WORK ITEM: Count every line of the data that includes "不断等待着". State only the number.

DATA TO USE:
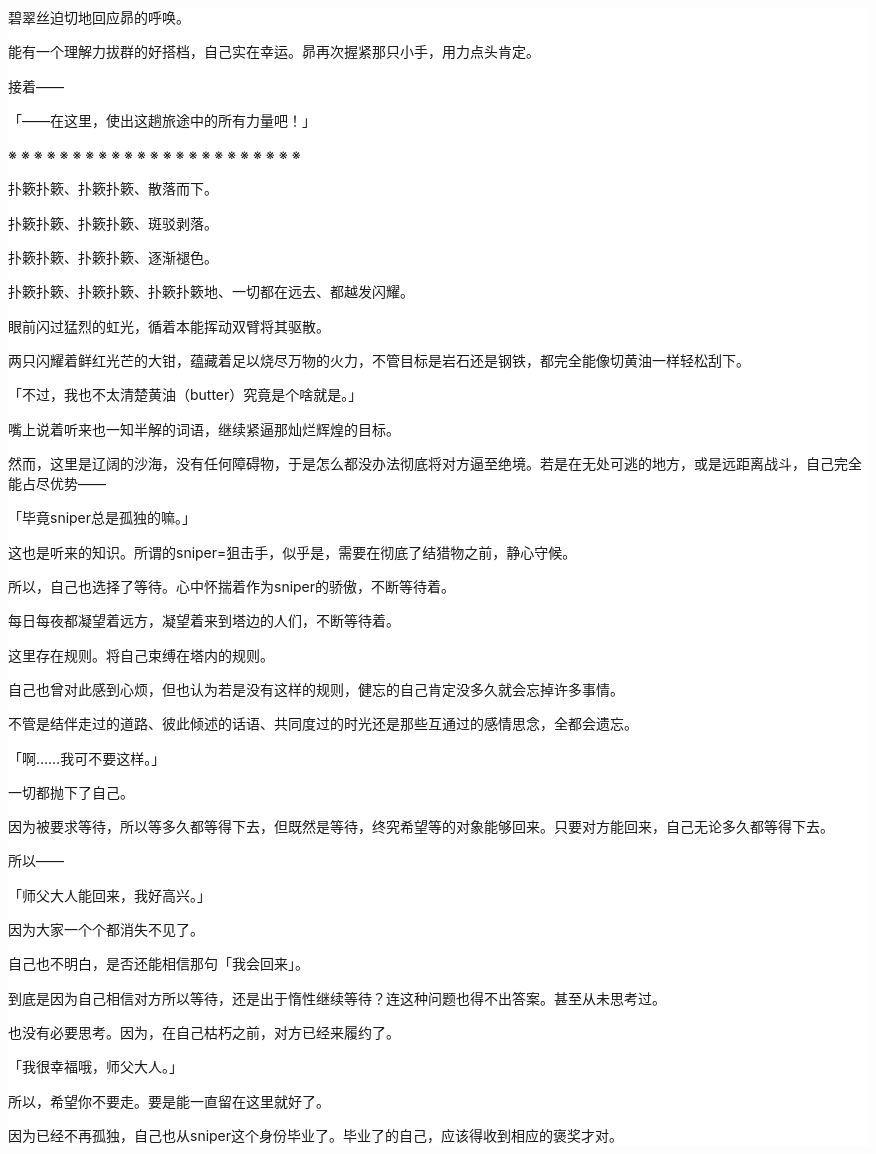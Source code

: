 碧翠丝迫切地回应昴的呼唤。

能有一个理解力拔群的好搭档，自己实在幸运。昴再次握紧那只小手，用力点头肯定。

接着——

「——在这里，使出这趟旅途中的所有力量吧！」

※ ※ ※ ※ ※ ※ ※ ※ ※ ※ ※ ※ ※ ※ ※ ※ ※ ※ ※ ※ ※ ※ ※

扑簌扑簌、扑簌扑簌、散落而下。

扑簌扑簌、扑簌扑簌、斑驳剥落。

扑簌扑簌、扑簌扑簌、逐渐褪色。

扑簌扑簌、扑簌扑簌、扑簌扑簌地、一切都在远去、都越发闪耀。

眼前闪过猛烈的虹光，循着本能挥动双臂将其驱散。

两只闪耀着鲜红光芒的大钳，蕴藏着足以烧尽万物的火力，不管目标是岩石还是钢铁，都完全能像切黄油一样轻松刮下。

「不过，我也不太清楚黄油（butter）究竟是个啥就是。」

嘴上说着听来也一知半解的词语，继续紧逼那灿烂辉煌的目标。

然而，这里是辽阔的沙海，没有任何障碍物，于是怎么都没办法彻底将对方逼至绝境。若是在无处可逃的地方，或是远距离战斗，自己完全能占尽优势——

「毕竟sniper总是孤独的嘛。」

这也是听来的知识。所谓的sniper=狙击手，似乎是，需要在彻底了结猎物之前，静心守候。

所以，自己也选择了等待。心中怀揣着作为sniper的骄傲，不断等待着。

每日每夜都凝望着远方，凝望着来到塔边的人们，不断等待着。

这里存在规则。将自己束缚在塔内的规则。

自己也曾对此感到心烦，但也认为若是没有这样的规则，健忘的自己肯定没多久就会忘掉许多事情。

不管是结伴走过的道路、彼此倾述的话语、共同度过的时光还是那些互通过的感情思念，全都会遗忘。

「啊……我可不要这样。」

一切都抛下了自己。

因为被要求等待，所以等多久都等得下去，但既然是等待，终究希望等的对象能够回来。只要对方能回来，自己无论多久都等得下去。

所以——

「师父大人能回来，我好高兴。」

因为大家一个个都消失不见了。

自己也不明白，是否还能相信那句「我会回来」。

到底是因为自己相信对方所以等待，还是出于惰性继续等待？连这种问题也得不出答案。甚至从未思考过。

也没有必要思考。因为，在自己枯朽之前，对方已经来履约了。

「我很幸福哦，师父大人。」

所以，希望你不要走。要是能一直留在这里就好了。

因为已经不再孤独，自己也从sniper这个身份毕业了。毕业了的自己，应该得收到相应的褒奖才对。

THE COMPLETED TASK: 2